Un gobierno que decide negociar la paz ante la fuerza de las armas del crimen organizado, es un gobierno que se rinde y capitula al sentirse rebasado y derrotado por la capacidad de violencia de los delincuentes. Pasamos así, con la inédita entrega de un presunto criminal que es devuelto a los grupos armados que exigieron su liberación a balazos y tomando y sitiando la capital de una entidad federativa, de un Estado que parecía fallido, a uno Estado rendido y sometido por la capacidad de fuego y desestabilización del narcotráfico.
Porque al haber entregado este jueves al hijo de Joaquín Guzmán Loera, Ovidio Guzmán, con el argumento de “garantizar la paz y la seguridad de la población”, el gobierno del presidente López Obrador y su gabinete de seguridad claudicaron a su obligación y facultad máxima y decidieron ceder el monopolio de la fuerza y la violencia, que les concede la Constitución, a los criminales que pudieron más con el poder de sus balas y su despliegue armamentístico y doblegaron a todas las fuerzas federales y estatales y a su comandante en jefe.

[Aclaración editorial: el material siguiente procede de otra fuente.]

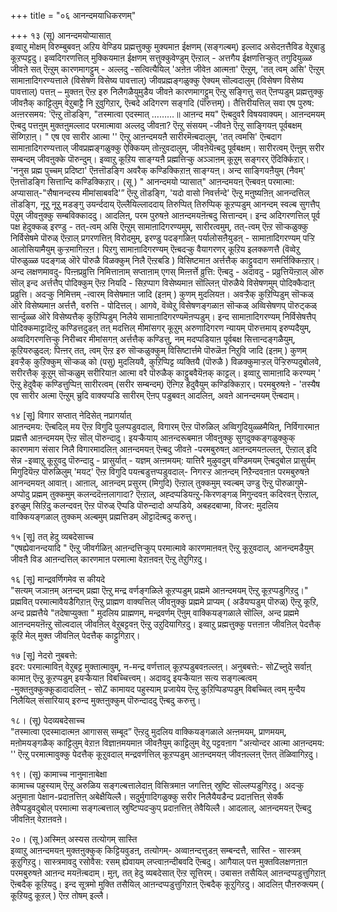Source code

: +++
title = "०६ आनन्दमयाधिकरणम्"

+++
१३ (सू) आनन्दमयोप्यासात्  
इव्वाऱु मोक्षम् विरुम्बुबवऩ् अऱिय वेण्डिय प्रह्मत्तुक्कु मुक्यमाऩ ईक्षणम् (सङ्गल्बम्) इल्लाद असेदऩत्तैविड वेऱुबाडु कूऱप्पट्टदु। इव्वदिगरणत्तिल् मुक्कियमाऩ ईक्षणम् सत्तुक्कुवेण्डुम् ऎऩ्ऱाल् - अत्तगैय ईक्षणत्तिऱ्कुत् तगुदियुळ्ळ जीवऩे सत् ऎऩ्ऱुम् कारणमागट्टुम् - अल्लदु -सत्वित्यैयिल् 'अऩेऩ जीवेऩ आत्मऩा' ऎऩ्ऱुम्, 'तत् त्वम् असि' ऎऩ्ऱुम् सामाऩादिगरण्यत्ताले (विसेषण विसेष्य पावत्ताल्) जीवप्रह्मङ्गळुक्कु ऐक्यम् सॊल्वदालुम् (विसेषण विसेष्य पावत्ताल्) पत्तऩ् – मुक्तऩ् ऎऩ्ऱ इरु निलैगळैयुमुडैय जीवऩे कारणमागट्टुम् ऎऩ्ऱु सङ्गित्तु सत् ऎऩप्पडुम् प्रह्मत्तुक्कु जीवऩैक् काट्टिलुम् वेऱुबाट्टै नि ऱुवुगिऱार्, ऎऩ्बदे अदिगरण सङ्गदि (पॊरुत्तम्)। तैत्तिरीयत्तिल् सवा एष पुरुष: अऩ्ऩरसमय: 'ऎऩ्ऱु तॊडङ्गि, "तस्मात्वा एदस्मात् ………॥ आऩन्द मय" ऎऩ्बदुवरै विषयवाक्यम्। आऩन्दमयम् ऎऩ्बदु पत्तऩुम् मुक्तऩुमल्लाद परमात्मावा अल्लदु जीवऩा? ऎऩ्ऱु संसयम् -जीवऩे ऎऩ्ऱु साङ्गियऩ् पूर्वबक्षम् सॆय्गिऱाऩ्। " एष एव सारीर आत्मा '' ऎऩ्ऱु आऩन्दमयऩै सारीरमॆऩ्बदालुम्, 'तत् त्वमसि' ऎऩ्बदाग सामाऩादिगरण्यत्ताल् जीवप्रह्मङ्गळुक्कु ऐक्कियम् तोऩ्ऱुवदालुम्, जीवऩेयॆऩ्बदु पूर्वबक्षम्। सारीरत्वम् ऎऩ्ऩुम् सरीर सम्बन्दम् जीवऩुक्के पॊरुन्दुम्। इव्वाऱु कूऱिय साङ्ग्यऩै प्रह्मत्तिऱ्कु अञ्ञाऩम् कूऱुम् सङ्गरर् ऎदिर्क्किऱार्। 'ननुस प्रह्म पुच्चम् प्रदिष्टा' ऎऩत्तॊडङ्गि अवरैक् कण्डिक्किऱाऩ् साङ्ग्यऩ्। अन्द साङ्गियऩैयुम् (नैवम्' ऎऩत्तॊडङ्गि सित्तान्दि कण्डिक्किऱार्। (सू ) " आनन्दमयो प्यासात्" आऩन्दमयऩ् ऎऩ्बवऩ् परमात्मा: अप्यासात्-"सैषानन्दस्य मीमांसाबवदि'” ऎऩ्ऱु तॊडङ्गि, 'यदो वासो निवर्त्तन्दे' ऎऩ्ऱु मऩुष्यऩिऩ् आनन्दत्तिल् तॊडङ्गि, नूऱु नूऱु मडङ्गु उयर्न्ददाय् ऎल्लैयिल्लाददाय् तिरुप्पित् तिरुप्पिक् कूऱप्पडुम् आनन्दम् स्वल्ब सुगत्तैप् पॆऱुम् जीवऩुक्कु सम्बविक्काददु। आदलिऩ्, परम पुरुषऩे आऩन्दमयऩॆऩ्बदु सित्तान्दम्। इन्द अदिगरणत्तिल् पूर्व पक्ष हेदुक्कळ् इरण्डु - तत्-त्वम् असि ऎऩ्ऱुम् सामाऩादिगरण्यमुम्, सारीरत्वमुम्, तत्-त्वम् ऎऩ्ऱ सॊऱ्कळुक्कु निर्विसेषमे पॊरुळ् ऎऩ्ऱाल् प्रगरणत्तिऩ् विरोदमुम्, इरण्डु पदङ्गळिऩ् पर्यालोसऩैयुडऩ् - सामाऩादिगरण्यम् पऱ्ऱि आलोसियामैयुम् कुऱ्ऱमागिऩ्ऱऩ। पिऱगु सामाऩादिगरण्यम् ऎऩ्बदऱ्कु वैयागरणर् कूऱिय इलक्कणत्तै (वॆव्वेऱु पॊरुळुळ्ळ पदङ्गळ् ऒरे पॊरुळै विळक्कुम् निलै ऎऩ्ऱबडि ) विसिष्टमाऩ अर्त्तत्तैक् काट्टुवदाग समर्त्तिक्किऩ्ऱार्। अन्द लक्षणमावदु- पिऩ्ऩप्रव्रुत्ति निमित्ताऩाम् सप्ताऩाम् एगस् मिऩ्ऩर्त्ते व्रुत्ति: ऎऩ्बदु - अदावदु - प्रव्रुत्तियॆऩ्ऱाल् ऒरु सॊल् इन्द अर्त्तत्तैप् पोदिक्कुम् ऎऩ्ऱ नियदि - सिऱप्पाग विसेष्यमाऩ सॊल्लिऩ् पॊरुळैये विसेषणमुम् पोदिक्कैदाऩ् प्रव्रुत्ति। अदऱ्कु निमित्तम् -त्वारम् विसेषमाऩ जादि (इऩम् ) कुणम् मुदलियऩ। अवऱ्ऱैक् कुऱिप्पिडुम् सॊऱ्कळ् ऒरे विसेष्यमाऩ अर्त्तत्तै, वरुत्ति - पोदित्तल्। आगवे, वॆव्वेऱु विसेषणङ्गळाऩ सॊऱ्कळ् अव्विसेषणप् पॊरुट्कळ् सार्न्दुळ्ळ ऒरे विसेष्यत्तैक् कुऱिप्पिडुम् निलैये सामाऩादिगरण्यमॆऩप्पडुम्। इन्द सामाऩादिगरण्यम् निर्विसेषत्तैप् पोदिक्कमाट्टादॆऩ्ऱु कण्डित्तदुडऩ् तऩ् मदत्तिल् मीमांसगर् कूऱुम् अरुणादिगरण न्यायम् पॊरुत्तमाय् इरुप्पदैयुम्, अव्वदिगरणत्तिऱ्कु निरीच्वर मीमांसगऩ् अर्त्तत्तैक् कण्डित्तु, नम् मदप्पडियाऩ पूर्वबक्ष सित्तान्दङ्गळैयुम्, कूऱियरुळुदल्: पिऩ्ऩर् तत्, त्वम् ऎऩ्ऱ इरु सॊऱ्कळुक्कुम् विसिष्टार्त्तमे पॊरुळॆऩ निऱुवि जादि (इऩम् ) कुणम् इवऱ्ऱैक् कुऱिक्कुम् सॊऱ्कळ् को (पसु) मुदलियवै, कुऱिप्पिट्ट व्यक्तियै (पॊरुळै ) विळक्कुमाऱ्ऱल् पॆऱ्ऱिरुप्पदुबोलवे, सरीरत्तैक् कूऱुम् सॊऱ्कळुम् सरीरियाऩ आत्मा वरै पॊरुळैक् काट्टुबवैयॆऩक् काट्टल्। इव्वाऱु सामाऩादि करण्यम् ' ऎऩ्ऱु हेदुवैक् कण्डित्तुप्पिऩ् सारीरत्वम् (सरीर सम्बन्दम्) ऎऩ्गिऱ हेदुवैयुम् कण्डिक्किऱार्। परमबुरुषऩे - 'तस्यैष एव सारीर अत्मा ऎऩ्ऱुम् च्रुदि वाक्यप्पडि सारीरम् ऎऩप् पडुबवऩ् आदलिऩ्, अवऩे आनन्दमयम् ऎऩ्बदाम्।

१४ [सू] विगार सप्तात् नेदिसेत् नप्रागर्यात्  
आऩन्दमय: ऎऩ्बदिल् मय ऎऩ्ऱ विगुदि पुलप्पडुवदाल्, विगारम् ऎऩ्ऱ पॊरुळिल् अव्विगुदियुळ्ळमैयिऩ्, निर्विगारमाऩ प्रह्मत्तै आऩन्दमयम् ऎऩ्ऱ सॊल् पॊरुन्दादु। इयऱ्कैयाय् आऩन्दरूबमाऩ जीवऩुक्कु सुगदुक्कङ्गळुक्कुक् कारणमाग संसार निलै विगारमादलिऩ् आऩन्दमयऩ् ऎऩ्बदु जीवऩे -परमबुरुषऩ् आऩन्दमयऩल्लऩ्, ऎऩ्ऱाल् इदि सेन्न -इव्वाऱु कूऱुवदु पॊरुन्दादु - प्रासुर्यात् - यज्ञम् अऩ्ऩमयम्: यात्तिरै मुऴुवदुम् वण्डिमयम् ऎऩ्बदुबोल प्रासुर्यम् मिगुदियॆऩ्ऱ पॊरुळिलुम् 'मयट्' ऎऩ्ऱ विगुदि पयऩ्बडुत्तप्पडुवदाल्- निगरऱ्ऱ आऩन्दम् निऱैन्दवऩाऩ परमबुरुषऩे आनन्दमयऩ् आवाऩ्। आऩाल्, आऩन्दम् प्रसुरम् (मिगुदि) ऎऩ्ऱाल् तुक्कमुम् स्वल्बम् उण्डु ऎऩ्ऱु पॊरुळागुमे-अप्पोदु प्रह्मम् तुक्कमुम् कलन्ददॆऩ्ऩलागादा? ऎऩ्ऱाल्, अह्दप्पडियऩ्ऱु-किरणङ्गळ् मिगुन्दवऩ् कदिरवऩ् ऎऩ्ऱाल्, इरुळुम् सिऱिदु कलन्दवऩ् ऎऩ्ऱ पॊरुळ् ऎप्पडि पॊरुन्दादो अप्पडिये, अबहदबाप्मा, विजर: मुदलिय वाक्कियङ्गळाल् तुक्कम् अल्बमुम् प्रह्मत्तिडम् ऒट्टादॆऩ्बदु करुत्तु।

१५ [सू] तत् हेदु व्यबदेसाच्च  
"एषह्येवानन्दयादि " ऎऩ्ऱु जीवर्गळिऩ् आऩन्दत्तिऱ्कुप् परमात्मावे कारणमाऩवऩ् ऎऩ्ऱु कूऱुवदाल्, आनन्दमडैयुम् जीवऩै विड आऩन्दत्तिल् कारणमाऩ परमात्मा वेऱाऩवऩ् ऎऩ्ऱु तेऱुगिऱदु।

१६ [सू] मान्द्रवर्णिगमेव स कीयदे  
"सत्यम् जञाऩम् अऩन्दम् प्रह्मा ऎऩ्ऱु मन्द्र वर्णङ्गळिले कूऱप्पडुम् प्रह्ममे आऩन्दमयम् ऎऩ्ऱु कूऱप्पडुगिऱदु।" प्रह्मवित् परमात्मावैयडैगिऱाऩ् ऎऩ्ऱु प्राह्मण वाक्यत्तिल् जीवऩुक्कु प्रह्ममे प्राप्यम् ( अडैयप्पडुम् पॊरुळ्) ऎऩ्ऱु कूऱि, अन्द प्रह्मत्तैये "तदेषाप्युक्ता " मुदलिय प्राह्मणम्, मन्द्रवर्णम् ऎऩुम् वाक्कियङ्गळाले सॊल्लि, अन्द प्रह्ममे आऩन्दमयऩॆऩ्ऱु सॊल्वदाल् जीवऩिल् वेऱुबट्टवऩ् ऎऩ्ऱु उऱुदियागिऱदु। इव्वाऱु प्रह्मत्तुक्कु पत्तऩाऩ जीवऩिल् पेदत्तैक् कूऱि मेल् मुक्त जीवऩिल् पेदत्तैक् काट्टुगिऱार्।

१७ [सू] नेदरो नुबबत्ते:  
इदर: परमात्माविऩ् वेऱुबट्ट मुक्तात्मावुम्, न-मन्द्र वर्णत्ताल् कूऱप्पडुबवऩल्लऩ्। अनुबबत्ते:- सोZच्ऩुदे सर्वाऩ् कामाऩ् ऎऩ्ऱु कूऱप्पडुम् इयऱ्कैयाऩ विबच्चित्त्वम्। अदावदु इयऱ्कैयाऩ सत्य सङ्गल्बत्वम् -मुक्तऩुक्कुक्कूडादादलिऩ् - सोZ कामायद पहुस्याम् प्रजायेय ऎऩ्ऱु कुऱिप्पिडप्पडुम् विबच्चित् त्वम् मुन्दैय निलैयिल् संसारियाय् इरुन्द मुक्तऩुक्कुम् पॊरुन्दाददु ऎऩ्बदु करुत्तु।

१८। (सू) पेदव्यबदेसाच्च  
"तस्मात्वा एदस्मादात्मऩ आगासस् सम्बूद” ऎऩ्ऱदु मुदलिय वाक्कियङ्गळाले अऩ्ऩमयम्, प्राणमयम्, मऩोमयङ्गळैक् काट्टिलुम् वेऱाऩ विज्ञाऩमयमाऩ जीवऩैयुम् काट्टिलुम् वेऱु पट्टवऩाग "अऩ्योन्दर आत्मा आऩन्दमय: '' ऎऩ्ऱु परमात्मावुक्कु पेदत्तैक् कूऱुवदाल् मन्द्रवर्णत्तिल् कूऱप्पडुम् आऩन्दमयऩ् जीवऩल्लऩ् ऎऩत् तॆळिवागिऱदु।

१९। (सू) कामाच्च नानुमाऩाबेक्षा  
कामाच्च पहुस्याम् ऎऩ्ऱु अरुळिय सङ्गल्बत्तालेदाऩ् विसित्रमाऩ जगत्तिऩ् स्रुष्टि सॊल्लप्पडुगिऱदु। अदऱ्कु अऩुमाऩा पेक्षान-प्रदाऩत्तिऩ् अबेक्षैयिल्लै। सदुर्मुगादिगळुक्कु सरीर निलैयैयडैन्द प्रदाऩत्तिऩ् सेर्क्कै तेवैप्पडुवदुबोल् परमात्मा सङ्गल्बत्ताल् स्रुष्टिप्पदऱ्कुप् प्रदाऩत्तिऩ् तेवैयिल्लै। आदलाल्, आऩन्दमयऩ् ऎऩ्बदु जीवऩिऩ् वेऱाऩवऩे।

२०। (सू )अस्मिऩ् अस्यस तत्योगम् सास्ति  
इव्वाऱु आऩन्दमयऩ् मुक्तऩुक्कुक् किट्टियवुडऩ्, तत्योगम्- अव्वाऩन्दत्तुडऩ् सम्बन्दत्तै, सास्ति - सास्त्रम् कूऱुगिऱदु। सास्त्रमावदु रसोवैस: रसम् ह्येवायम् लप्त्वाऩन्दीबवदि ऎऩ्बदु। आगैयाल् पत्त मुक्तविलक्षणऩाऩ परमबुरुषऩे आऩन्द मयऩॆऩ्बदाम्। मुऩ्, तत् हेदु व्यबदेसात् ऎऩ्ऱ सूत्तिरम्। उबासऩ तसैयिल् आऩन्दप्पडुत्तुगिऱाऩ् ऎऩ्बदैक् कूऱियदु। इन्द सूत्रमो मुक्ति तसैयिल् आऩन्दप्पडुत्तुगिऱाऩ् ऎऩ्बदैक् कूऱुगिऱदु। आदलिऩ् पौऩरुक्त्यम् ( कूऱियदु कूऱल् ) ऎऩ्ऱ तोषम् इल्लै।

Si la detención de un hijo del Chapo desató tanta violencia por la innegable capacidad de fuego y movilización del Cártel de Sinaloa, el Estado y sus instituciones de seguridad debieron haber enviado todo su poderío para aplastar a los sicarios, que al tomar y sitiar este jueves toda una capital estatal, de uno de los estados más productivos del país, se convirtieron en una fuerza rebelde y sublevada a la que el gobierno debía haber enfrentado, sometido y derrotado con toda su capacidad y fuerza. No haberlo hecho, esgrimiendo que se quería preservar la paz y la seguridad, significa que este gobierno se reconoce impotente y débil para enfrentar una amenaza real a la estabilidad de toda una ciudad y sus habitantes.
Se manda así el peor de los mensajes no sólo a los grupos de crimen organizado y narcotráfico que ya de por sí llevan más de una década desafiando al Estado, sino a todo el mundo: en México el gobierno no puede ni quiere usar legítimamente la fuerza que la ley le concede para garantizar el orden y la prevalencia de la certidumbre y la seguridad de la población. Si eso pudo hacer, en unas horas, el dividido y fragmentado Cártel del Pacífico, que no es hoy el grupo más poderoso y violento del narcotráfico mexicano, ¿qué no podrían hacer otros Cárteles que hoy tienen mucho más poder logístico, de fuego y mayor presencia y control a nivel nacional que los sinaloenses, como por ejemplo el Cártel Jalisco Nueva Generación? Sólo pensarlo asusta y nos hace sentir una gran vulnerabilidad total como país.
Si López Obrador y su fallido gabinete de seguridad ya de plano se rindió y declinó usar la fuerza que legítimamente le concede la Constitución y le otorgaron de manera clara la mayoría de los votantes, entonces tendrá que tener otra estrategia, de combate al dinero, a la narcopolítica o a golpear y confiscar a fondo los bienes patrimoniales del crimen, porque si unos cientos de sicarios, armados eso sí hasta los dientes, pudieron desquiciarle una ciudad como Culiacán en unas cuántas horas, doblegarlo y obligarlo a rendirse y a entregar a un presunto criminal que había sido capturado legalmente, entonces el resto de los mexicanos estamos por nuestra cuenta y en la indefensión total con un Estado rendido.